Türkiye Yazarlar Birliği (TYB) İstanbul Şubesi’nin düzenlediği “Kitabına Göre Konuşalım” programına konuk olan siyasetçi yazar Erol Erdoğan 'Günbegün' kitabını anlattı.
Sultanahmet Kızlarağası Medresesi'nde gerçekleştirilen etkinlikte konuşan Erdoğan kitabının, 2007’den 2016'ya kadar tuttuğu günlüklerden oluştuğunu belirterek, 'Hayatımda etkili olan insanların, siyaset, eğitim, doğa ve hayata dair bakış açılarımı kaleme aldım. Aslında insanlar farkında olmadan günlük tutuyorlar.

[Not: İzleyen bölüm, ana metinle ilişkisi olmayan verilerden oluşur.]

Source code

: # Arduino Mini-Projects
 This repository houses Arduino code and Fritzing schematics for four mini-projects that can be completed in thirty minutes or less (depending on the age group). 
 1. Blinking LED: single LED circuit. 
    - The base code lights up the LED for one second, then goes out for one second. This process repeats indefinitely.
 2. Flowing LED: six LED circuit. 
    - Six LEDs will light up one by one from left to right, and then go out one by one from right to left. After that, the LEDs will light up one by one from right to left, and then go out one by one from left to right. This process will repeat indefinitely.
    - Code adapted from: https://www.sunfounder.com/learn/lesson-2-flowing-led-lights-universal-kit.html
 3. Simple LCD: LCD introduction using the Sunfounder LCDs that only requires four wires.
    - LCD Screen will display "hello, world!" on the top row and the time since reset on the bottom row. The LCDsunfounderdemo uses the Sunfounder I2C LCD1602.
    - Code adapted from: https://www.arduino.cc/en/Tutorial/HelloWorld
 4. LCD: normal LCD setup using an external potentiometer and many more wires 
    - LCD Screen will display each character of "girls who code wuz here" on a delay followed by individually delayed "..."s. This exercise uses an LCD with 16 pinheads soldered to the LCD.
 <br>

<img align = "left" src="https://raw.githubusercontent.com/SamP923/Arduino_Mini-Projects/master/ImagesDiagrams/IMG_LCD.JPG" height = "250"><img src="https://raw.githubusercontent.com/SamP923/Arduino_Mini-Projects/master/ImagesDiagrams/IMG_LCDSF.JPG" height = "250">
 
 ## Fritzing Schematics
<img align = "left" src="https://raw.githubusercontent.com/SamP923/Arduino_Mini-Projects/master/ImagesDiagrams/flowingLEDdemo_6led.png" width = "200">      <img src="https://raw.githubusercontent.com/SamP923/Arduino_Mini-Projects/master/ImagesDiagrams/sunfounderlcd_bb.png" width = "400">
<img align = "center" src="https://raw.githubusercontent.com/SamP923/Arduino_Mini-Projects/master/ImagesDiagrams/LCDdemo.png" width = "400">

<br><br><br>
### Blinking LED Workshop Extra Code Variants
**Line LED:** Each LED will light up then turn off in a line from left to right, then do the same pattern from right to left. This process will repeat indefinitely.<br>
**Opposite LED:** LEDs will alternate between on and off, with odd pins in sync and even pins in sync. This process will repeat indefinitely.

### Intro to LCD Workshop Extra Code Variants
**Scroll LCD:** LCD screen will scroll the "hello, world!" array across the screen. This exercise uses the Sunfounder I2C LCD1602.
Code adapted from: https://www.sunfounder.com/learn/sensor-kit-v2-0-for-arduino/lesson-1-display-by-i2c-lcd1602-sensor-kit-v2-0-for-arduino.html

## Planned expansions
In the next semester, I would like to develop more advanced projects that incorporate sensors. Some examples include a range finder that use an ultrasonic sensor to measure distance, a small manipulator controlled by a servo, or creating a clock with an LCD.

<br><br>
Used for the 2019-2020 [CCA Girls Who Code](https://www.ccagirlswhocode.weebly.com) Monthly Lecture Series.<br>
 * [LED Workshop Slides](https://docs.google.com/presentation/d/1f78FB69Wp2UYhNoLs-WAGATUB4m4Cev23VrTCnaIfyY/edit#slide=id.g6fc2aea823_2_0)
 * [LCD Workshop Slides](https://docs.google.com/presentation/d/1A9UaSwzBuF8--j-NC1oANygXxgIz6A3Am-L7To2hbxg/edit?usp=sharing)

Sosyal medyada günlük olaylara karşı yazdıkları notlar da bir günlük çeşidi bana göre.' dedi.
Geçen yıllar içerisinde geriye dönüp baktığında politik bir kimlikten daha durağan bir yaşama evrildiğini dile getiren Erdoğan, 'Notlarımda bazı eleştirilerim de var. Kentleşme ve şehirleşmeyle ilgili eleştiriler getiriyorum. Fıtrat ve medeniyet çizgisinden hayata bakmaya çalışıyorum. Notlarıma başladığım tarihten bugüne değin Türkiye'nin geldiği noktada istediğimiz sivilleşmeye daha yakın olduğunu görüyorum. Şu andaki değişimde daha insan merkezli sürece doğru gidiyoruz.' şeklinde konuştu.
İnsanın bazen yalnızlığa da ihtiyacı olduğunu ancak bunu dengede tutması gerektiğini vurgulayan Erdoğan, şunları söyledi:
'İnsan, bireyselleşmenin doruğunda görsel çağın da etkisiyle sürekli kendini ispata çalışıyor. Sürekli kendini düşünen ve kendini ortaya koymaya çalışan canavarlara dönüşüyoruz. İnsanlar muhtevaya dair bir düşüncesi olmasa da tık almak için her şeyi söyleyebiliyorlar. Bu çağda her şey kampanyaya dönüştürülmüş durumda. Bundan korunmamız ve dengede tutma yollarını bulmamız gerekiyor.'
Erdoğan, 'İnsanın hem birey olarak donanımlı hale gelmesi ve hem de bir yapının mensubu olarak güçlü olması gerekiyor. Kitapta değindiğim konulardan biri de bu. İnsanın merak duygusunu diri tutması gerekiyor. İlim serüveninin sürmesi için hayret ve şaşırma duygusunun artması elzem. Merak ederek bir yerlere gider, lezzetler tadar, yeni bir insan tanır veya kitap okuruz. Bunu kaybettiğimizde yaşama tutunamayız.' dedi.
Siyaseti bir süredir izleyici olarak takip ettiğini açıklayan Erdoğan, siyasetin her şeyiyle insanların gözünün önünde olması nedeniyle yapılan hataların ve yanlışların hemen ortaya çıktığını, diğer mesleklerin ise göz önünde olmaması nedeniyle siyasete göre daha çok karanlık yönünün olduğunu düşündüğünü aktardı.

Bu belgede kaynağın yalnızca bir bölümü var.